Start of Block

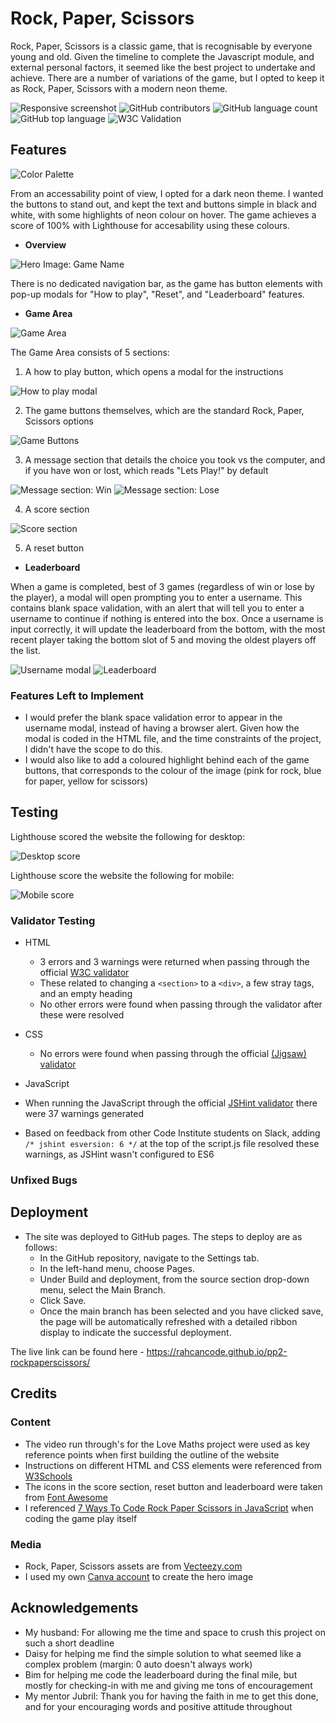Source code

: # Rock, Paper, Scissors

Rock, Paper, Scissors is a classic game, that is recognisable by everyone young and old. Given the timeline to complete the Javascript module, and external personal factors, it seemed like the best project to undertake and achieve. There are a number of variations of the game, but I opted to keep it as Rock, Paper, Scissors with a modern neon theme.

![Responsive screenshot](https://github.com/rahcancode/pp2-rockpaperscissors/blob/main/media/responsive-screenshot.JPG) ![GitHub contributors](https://img.shields.io/github/contributors/rahcancode/pp2-rockpaperscissors) ![GitHub language count](https://img.shields.io/github/languages/count/rahcancode/pp2-rockpaperscissors) ![GitHub top language](https://img.shields.io/github/languages/top/rahcancode/pp2-rockpaperscissors) ![W3C Validation](https://img.shields.io/w3c-validation/default?targetUrl=https%3A%2F%2Frahcancode.github.io%2Fpp2-rockpaperscissors%2F)
## Features 

![Color Palette](https://github.com/rahcancode/pp2-rockpaperscissors/blob/main/media/colour-pallette.JPG)

From an accessability point of view, I opted for a dark neon theme. I wanted the buttons to stand out, and kept the text and buttons simple in black and white, with some highlights of neon colour on hover. The game achieves a score of 100% with Lighthouse for accesability using these colours.

- __Overview__

![Hero Image: Game Name](https://github.com/rahcancode/pp2-rockpaperscissors/blob/main/media/hero-image-500.png)

There is no dedicated navigation bar, as the game has button elements with pop-up modals for "How to play", "Reset", and "Leaderboard" features.

- __Game Area__

![Game Area](https://github.com/rahcancode/pp2-rockpaperscissors/blob/main/media/game-area.JPG)

The Game Area consists of 5 sections: 
1. A how to play button, which opens a modal for the instructions

![How to play modal](https://github.com/rahcancode/pp2-rockpaperscissors/blob/main/media/play-modal.JPG)

2. The game buttons themselves, which are the standard Rock, Paper, Scissors options

![Game Buttons](https://github.com/rahcancode/pp2-rockpaperscissors/blob/main/media/buttons.JPG)

3. A message section that details the choice you took vs the computer, and if you have won or lost, which reads "Lets Play!" by default

![Message section: Win](https://github.com/rahcancode/pp2-rockpaperscissors/blob/main/media/win.JPG)
![Message section: Lose](https://github.com/rahcancode/pp2-rockpaperscissors/blob/main/media/lose.JPG)

4. A score section

![Score section](https://github.com/rahcancode/pp2-rockpaperscissors/blob/main/media/score.JPG)

5. A reset button 

- __Leaderboard__

When a game is completed, best of 3 games (regardless of win or lose by the player), a modal will open prompting you to enter a username. This contains blank space validation, with an alert that will tell you to enter a username to continue if nothing is entered into the box. Once a username is input correctly, it will update the leaderboard from the bottom, with the most recent player taking the bottom slot of 5 and moving the oldest players off the list.

![Username modal](https://github.com/rahcancode/pp2-rockpaperscissors/blob/main/media/leaderboard.JPG)
![Leaderboard](https://github.com/rahcancode/pp1-your-village/blob/main/media/newsletter.png)

### Features Left to Implement

- I would prefer the blank space validation error to appear in the username modal, instead of having a browser alert. Given how the modal is coded in the HTML file, and the time constraints of the project, I didn't have the scope to do this.
- I would also like to add a coloured highlight behind each of the game buttons, that corresponds to the colour of the image (pink for rock, blue for paper, yellow for scissors)

## Testing 

Lighthouse scored the website the following for desktop:

![Desktop score](https://github.com/rahcancode/pp2-rockpaperscissors/blob/main/media/performance-desktop.JPG)

Lighthouse score the website the following for mobile:

![Mobile score](https://github.com/rahcancode/pp2-rockpaperscissors/blob/main/media/performance-mobile.JPG)
### Validator Testing 

- HTML
  - 3 errors and 3 warnings were returned when passing through the official [W3C validator](https://validator.w3.org/nu/?doc=https%3A%2F%2Frahcancode.github.io%2Fpp2-rockpaperscissors%2F)
  - These related to changing a `<section>` to a `<div>`, a few stray tags, and an empty heading
  - No other errors were found when passing through the validator after these were resolved

- CSS
  - No errors were found when passing through the official [(Jigsaw) validator](https://jigsaw.w3.org/css-validator/validator?uri=https%3A%2F%2Frahcancode.github.io%2Fpp2-rockpaperscissors%2F&profile=css3svg&usermedium=all&warning=1&vextwarning=&lang=en)

- JavaScript
- When running the JavaScript through the official [JSHint validator](https://jshint.com/) there were 37 warnings generated
- Based on feedback from other Code Institute students on Slack, adding `/* jshint esversion: 6 */` at the top of the script.js file resolved these warnings, as JSHint wasn't configured to ES6

### Unfixed Bugs

## Deployment

- The site was deployed to GitHub pages. The steps to deploy are as follows: 
  - In the GitHub repository, navigate to the Settings tab. 
  - In the left-hand menu, choose Pages.
  - Under Build and deployment, from the source section drop-down menu, select the Main Branch.
  - Click Save.
  - Once the main branch has been selected and you have clicked save, the page will be automatically refreshed with a detailed ribbon display to indicate the successful deployment. 

The live link can be found here - https://rahcancode.github.io/pp2-rockpaperscissors/
## Credits 
### Content 

- The video run through's for the Love Maths project were used as key reference points when first building the outline of the website
- Instructions on different HTML and CSS elements were referenced from [W3Schools](https://www.w3schools.com/)
- The icons in the score section, reset button and leaderboard were taken from [Font Awesome](https://fontawesome.com/)
- I referenced [7 Ways To Code Rock Paper Scissors in JavaScript](https://betterprogramming.pub/7-ways-to-code-rock-paper-scissors-in-javascript-4189a5e7e535) when coding the game play itself
### Media

- Rock, Paper, Scissors assets are from [Vecteezy.com](https://www.vecteezy.com/vector-art/691497-rock-paper-scissors-neon-icons)
- I used my own [Canva account](https://www.canva.com/design/DAFX3MvwCpI/cZYk6Gs3occ-ZLJXsp6yaA/view?utm_content=DAFX3MvwCpI&utm_campaign=designshare&utm_medium=link2&utm_source=sharebutton) to create the hero image

## Acknowledgements

- My husband: For allowing me the time and space to crush this project on such a short deadline
- Daisy for helping me find the simple solution to what seemed like a complex problem (margin: 0 auto doesn't always work)
- Bim for helping me code the leaderboard during the final mile, but mostly for checking-in with me and giving me tons of encouragement
- My mentor Jubril: Thank you for having the faith in me to get this done, and for your encouraging words and positive attitude throughout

End of Block

Copy each line of the records precisely and drop any images they hold.

Source code

: # Rock, Paper, Scissors

Rock, Paper, Scissors is a classic game, that is recognisable by everyone young and old. Given the timeline to complete the Javascript module, and external personal factors, it seemed like the best project to undertake and achieve. There are a number of variations of the game, but I opted to keep it as Rock, Paper, Scissors with a modern neon theme.

![Responsive screenshot](https://github.com/rahcancode/pp2-rockpaperscissors/blob/main/media/responsive-screenshot.JPG) ![GitHub contributors](https://img.shields.io/github/contributors/rahcancode/pp2-rockpaperscissors) ![GitHub language count](https://img.shields.io/github/languages/count/rahcancode/pp2-rockpaperscissors) ![GitHub top language](https://img.shields.io/github/languages/top/rahcancode/pp2-rockpaperscissors) ![W3C Validation](https://img.shields.io/w3c-validation/default?targetUrl=https%3A%2F%2Frahcancode.github.io%2Fpp2-rockpaperscissors%2F)
## Features 

![Color Palette](https://github.com/rahcancode/pp2-rockpaperscissors/blob/main/media/colour-pallette.JPG)

From an accessability point of view, I opted for a dark neon theme. I wanted the buttons to stand out, and kept the text and buttons simple in black and white, with some highlights of neon colour on hover. The game achieves a score of 100% with Lighthouse for accesability using these colours.

- __Overview__

![Hero Image: Game Name](https://github.com/rahcancode/pp2-rockpaperscissors/blob/main/media/hero-image-500.png)

There is no dedicated navigation bar, as the game has button elements with pop-up modals for "How to play", "Reset", and "Leaderboard" features.

- __Game Area__

![Game Area](https://github.com/rahcancode/pp2-rockpaperscissors/blob/main/media/game-area.JPG)

The Game Area consists of 5 sections: 
1. A how to play button, which opens a modal for the instructions

![How to play modal](https://github.com/rahcancode/pp2-rockpaperscissors/blob/main/media/play-modal.JPG)

2. The game buttons themselves, which are the standard Rock, Paper, Scissors options

![Game Buttons](https://github.com/rahcancode/pp2-rockpaperscissors/blob/main/media/buttons.JPG)

3. A message section that details the choice you took vs the computer, and if you have won or lost, which reads "Lets Play!" by default

![Message section: Win](https://github.com/rahcancode/pp2-rockpaperscissors/blob/main/media/win.JPG)
![Message section: Lose](https://github.com/rahcancode/pp2-rockpaperscissors/blob/main/media/lose.JPG)

4. A score section

![Score section](https://github.com/rahcancode/pp2-rockpaperscissors/blob/main/media/score.JPG)

5. A reset button 

- __Leaderboard__

When a game is completed, best of 3 games (regardless of win or lose by the player), a modal will open prompting you to enter a username. This contains blank space validation, with an alert that will tell you to enter a username to continue if nothing is entered into the box. Once a username is input correctly, it will update the leaderboard from the bottom, with the most recent player taking the bottom slot of 5 and moving the oldest players off the list.

![Username modal](https://github.com/rahcancode/pp2-rockpaperscissors/blob/main/media/leaderboard.JPG)
![Leaderboard](https://github.com/rahcancode/pp1-your-village/blob/main/media/newsletter.png)

### Features Left to Implement

- I would prefer the blank space validation error to appear in the username modal, instead of having a browser alert. Given how the modal is coded in the HTML file, and the time constraints of the project, I didn't have the scope to do this.
- I would also like to add a coloured highlight behind each of the game buttons, that corresponds to the colour of the image (pink for rock, blue for paper, yellow for scissors)

## Testing 

Lighthouse scored the website the following for desktop:

![Desktop score](https://github.com/rahcancode/pp2-rockpaperscissors/blob/main/media/performance-desktop.JPG)

Lighthouse score the website the following for mobile:

![Mobile score](https://github.com/rahcancode/pp2-rockpaperscissors/blob/main/media/performance-mobile.JPG)
### Validator Testing 

- HTML
  - 3 errors and 3 warnings were returned when passing through the official [W3C validator](https://validator.w3.org/nu/?doc=https%3A%2F%2Frahcancode.github.io%2Fpp2-rockpaperscissors%2F)
  - These related to changing a `<section>` to a `<div>`, a few stray tags, and an empty heading
  - No other errors were found when passing through the validator after these were resolved

- CSS
  - No errors were found when passing through the official [(Jigsaw) validator](https://jigsaw.w3.org/css-validator/validator?uri=https%3A%2F%2Frahcancode.github.io%2Fpp2-rockpaperscissors%2F&profile=css3svg&usermedium=all&warning=1&vextwarning=&lang=en)

- JavaScript
- When running the JavaScript through the official [JSHint validator](https://jshint.com/) there were 37 warnings generated
- Based on feedback from other Code Institute students on Slack, adding `/* jshint esversion: 6 */` at the top of the script.js file resolved these warnings, as JSHint wasn't configured to ES6

### Unfixed Bugs

## Deployment

- The site was deployed to GitHub pages. The steps to deploy are as follows: 
  - In the GitHub repository, navigate to the Settings tab. 
  - In the left-hand menu, choose Pages.
  - Under Build and deployment, from the source section drop-down menu, select the Main Branch.
  - Click Save.
  - Once the main branch has been selected and you have clicked save, the page will be automatically refreshed with a detailed ribbon display to indicate the successful deployment. 

The live link can be found here - https://rahcancode.github.io/pp2-rockpaperscissors/
## Credits 
### Content 

- The video run through's for the Love Maths project were used as key reference points when first building the outline of the website
- Instructions on different HTML and CSS elements were referenced from [W3Schools](https://www.w3schools.com/)
- The icons in the score section, reset button and leaderboard were taken from [Font Awesome](https://fontawesome.com/)
- I referenced [7 Ways To Code Rock Paper Scissors in JavaScript](https://betterprogramming.pub/7-ways-to-code-rock-paper-scissors-in-javascript-4189a5e7e535) when coding the game play itself
### Media

- Rock, Paper, Scissors assets are from [Vecteezy.com](https://www.vecteezy.com/vector-art/691497-rock-paper-scissors-neon-icons)
- I used my own [Canva account](https://www.canva.com/design/DAFX3MvwCpI/cZYk6Gs3occ-ZLJXsp6yaA/view?utm_content=DAFX3MvwCpI&utm_campaign=designshare&utm_medium=link2&utm_source=sharebutton) to create the hero image

## Acknowledgements

- My husband: For allowing me the time and space to crush this project on such a short deadline
- Daisy for helping me find the simple solution to what seemed like a complex problem (margin: 0 auto doesn't always work)
- Bim for helping me code the leaderboard during the final mile, but mostly for checking-in with me and giving me tons of encouragement
- My mentor Jubril: Thank you for having the faith in me to get this done, and for your encouraging words and positive attitude throughout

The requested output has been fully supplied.